Move over toxic tampons. Take a hike, sweaty pads. There’s a new player in town and it looks like she’s here to stay – 12 hours at a time. It seems women are going crazy for the menstrual cup, a reusable, bell-shaped silicone device inserted into the vagina to collect menstrual blood, and they’re taking it to the web with countless YouTube videos, blog posts and tweets praising its benefits. So what’s all this commotion about?
Throughout its surprisingly long history (early versions of the menstrual cup were patented as far back as in 1932!), the menstrual cup has not been a popular option for period care. Despite several attempts to launch the product in mass markets over the years, it was never able to compete with disposable tampons and sanitary pads. Although it is still a foreign concept to most women, the menstrual cup is slowly claiming its place in mainstream markets. It is no longer a mysterious apparatus only found in natural health stores; the product is now available in some major drugstores and can be easily bought online. An increasing selection of brands is also popping up worldwide: from Lunette, to Mooncup, Meluna, Yuuki, Fleurcup, Sckoon, Ruby, Femmecup and The DivaCup – to name but few.

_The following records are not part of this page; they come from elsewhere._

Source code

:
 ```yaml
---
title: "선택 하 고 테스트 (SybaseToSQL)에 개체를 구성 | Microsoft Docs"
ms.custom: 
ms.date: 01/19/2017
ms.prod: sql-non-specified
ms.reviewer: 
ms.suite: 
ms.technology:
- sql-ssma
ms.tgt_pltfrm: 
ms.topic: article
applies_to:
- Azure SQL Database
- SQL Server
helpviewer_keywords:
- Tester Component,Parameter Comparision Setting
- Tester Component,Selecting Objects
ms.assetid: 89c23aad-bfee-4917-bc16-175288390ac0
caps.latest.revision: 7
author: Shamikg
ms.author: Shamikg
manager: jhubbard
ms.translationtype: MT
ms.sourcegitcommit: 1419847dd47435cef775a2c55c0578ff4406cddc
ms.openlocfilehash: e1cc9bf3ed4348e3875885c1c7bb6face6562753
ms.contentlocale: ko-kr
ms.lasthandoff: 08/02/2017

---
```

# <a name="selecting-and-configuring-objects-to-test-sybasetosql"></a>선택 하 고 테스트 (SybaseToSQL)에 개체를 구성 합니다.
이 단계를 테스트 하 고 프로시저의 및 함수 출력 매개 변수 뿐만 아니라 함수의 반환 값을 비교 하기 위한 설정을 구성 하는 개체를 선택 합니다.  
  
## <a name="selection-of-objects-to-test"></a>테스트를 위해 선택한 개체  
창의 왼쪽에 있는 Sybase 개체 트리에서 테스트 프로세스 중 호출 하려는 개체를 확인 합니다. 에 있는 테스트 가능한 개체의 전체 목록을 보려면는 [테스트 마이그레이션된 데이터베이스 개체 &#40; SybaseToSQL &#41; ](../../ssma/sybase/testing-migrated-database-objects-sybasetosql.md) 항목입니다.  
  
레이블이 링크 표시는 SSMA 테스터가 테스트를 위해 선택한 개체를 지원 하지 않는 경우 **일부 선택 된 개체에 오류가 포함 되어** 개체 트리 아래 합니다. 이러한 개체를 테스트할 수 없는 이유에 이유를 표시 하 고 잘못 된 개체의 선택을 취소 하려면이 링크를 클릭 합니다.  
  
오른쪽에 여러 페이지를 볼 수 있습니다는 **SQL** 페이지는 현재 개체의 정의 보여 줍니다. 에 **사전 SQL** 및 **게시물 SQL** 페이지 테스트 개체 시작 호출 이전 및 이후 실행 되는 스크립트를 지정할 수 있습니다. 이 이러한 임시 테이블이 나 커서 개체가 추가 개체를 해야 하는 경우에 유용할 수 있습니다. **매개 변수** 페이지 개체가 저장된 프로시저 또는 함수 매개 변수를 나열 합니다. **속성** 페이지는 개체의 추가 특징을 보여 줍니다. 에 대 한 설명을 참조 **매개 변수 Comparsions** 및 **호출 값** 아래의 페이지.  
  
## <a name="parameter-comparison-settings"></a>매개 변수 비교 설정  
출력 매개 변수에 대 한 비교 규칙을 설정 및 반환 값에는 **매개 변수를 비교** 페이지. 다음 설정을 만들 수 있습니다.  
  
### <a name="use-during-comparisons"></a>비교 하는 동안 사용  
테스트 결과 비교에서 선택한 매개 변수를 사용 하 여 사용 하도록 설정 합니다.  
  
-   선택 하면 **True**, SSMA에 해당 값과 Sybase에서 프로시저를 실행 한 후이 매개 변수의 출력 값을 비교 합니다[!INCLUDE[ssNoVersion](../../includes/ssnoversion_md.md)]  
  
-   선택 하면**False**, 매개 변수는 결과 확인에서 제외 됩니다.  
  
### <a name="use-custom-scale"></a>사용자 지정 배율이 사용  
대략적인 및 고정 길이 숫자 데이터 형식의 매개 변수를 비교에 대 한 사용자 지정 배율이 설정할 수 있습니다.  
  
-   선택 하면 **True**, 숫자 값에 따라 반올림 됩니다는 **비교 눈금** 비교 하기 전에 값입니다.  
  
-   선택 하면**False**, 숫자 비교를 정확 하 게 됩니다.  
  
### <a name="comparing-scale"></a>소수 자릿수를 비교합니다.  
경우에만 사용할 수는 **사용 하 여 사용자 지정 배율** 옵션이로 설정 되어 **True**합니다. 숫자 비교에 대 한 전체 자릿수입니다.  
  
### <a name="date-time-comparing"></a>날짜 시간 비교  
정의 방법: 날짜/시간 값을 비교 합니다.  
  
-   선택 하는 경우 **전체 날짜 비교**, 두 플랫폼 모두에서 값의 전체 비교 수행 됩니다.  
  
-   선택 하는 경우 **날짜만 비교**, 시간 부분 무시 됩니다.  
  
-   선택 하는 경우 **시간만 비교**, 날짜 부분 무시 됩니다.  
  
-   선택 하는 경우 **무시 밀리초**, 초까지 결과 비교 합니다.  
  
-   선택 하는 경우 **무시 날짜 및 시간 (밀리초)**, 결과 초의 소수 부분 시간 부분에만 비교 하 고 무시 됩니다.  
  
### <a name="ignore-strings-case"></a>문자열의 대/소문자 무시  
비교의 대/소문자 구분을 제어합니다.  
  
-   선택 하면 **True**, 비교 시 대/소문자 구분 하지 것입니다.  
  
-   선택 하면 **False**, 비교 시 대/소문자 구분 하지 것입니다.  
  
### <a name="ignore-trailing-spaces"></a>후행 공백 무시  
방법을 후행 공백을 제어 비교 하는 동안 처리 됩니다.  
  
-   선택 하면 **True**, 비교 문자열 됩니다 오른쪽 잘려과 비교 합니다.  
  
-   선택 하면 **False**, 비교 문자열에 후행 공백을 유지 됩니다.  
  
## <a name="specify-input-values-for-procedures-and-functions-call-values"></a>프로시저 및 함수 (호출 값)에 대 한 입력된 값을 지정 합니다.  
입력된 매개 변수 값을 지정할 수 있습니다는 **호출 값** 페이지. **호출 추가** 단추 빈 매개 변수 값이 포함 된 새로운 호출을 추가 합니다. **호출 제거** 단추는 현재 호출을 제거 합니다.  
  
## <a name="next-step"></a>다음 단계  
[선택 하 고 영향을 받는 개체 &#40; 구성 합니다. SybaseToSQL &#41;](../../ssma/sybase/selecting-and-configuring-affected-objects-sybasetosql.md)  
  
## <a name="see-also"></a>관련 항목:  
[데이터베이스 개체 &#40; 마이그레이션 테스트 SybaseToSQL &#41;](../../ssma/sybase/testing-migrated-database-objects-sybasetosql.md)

Diva International Inc., the makers of The DivaCup, one of North America’s most popular menstrual cup brands with over 1 million cups sold to date, have definitely noticed the new trend. For the past 10 years, DivaCup International’s sales have been growing at double digit rates. “In the past ten years we have received great enthusiasm and acceptance around The DivaCup in both natural health and more recently, mainstream markets,” says a spokesperson for The DivaCup.
While they acknowledge that better marketing, social media campaigns, education and awareness programs have contributed to the increasing popularity of menstrual cups, Diva International Inc. believes “we are switching our many day to day products for sustainable solutions, and period care is no exception.”
In a recent survey presented on the Internet, hundreds of women from around the globe were asked to share their thoughts on the menstrual cup. Although official statistics are not available yet, women using the menstrual cup said they made the switch mainly for environmental, financial and practical reasons.
Mary, a convert since January 2013, says she made the switch out of curiosity when one of her close friends shared her positive experience with the menstrual cup. She had never been completely satisfied with her usual menstrual protection and felt this new option was worth looking into. The environmentally-friendly aspect also greatly appealed to her. “With my menstrual cup, I have no worries,” she says. “This is the best part for me. I put it in, forget about it, and clean it when I come home. I can now go to school and to work without thinking about my period. I can now sleep at night without a big pad. I honestly thought I would never be able to do that.”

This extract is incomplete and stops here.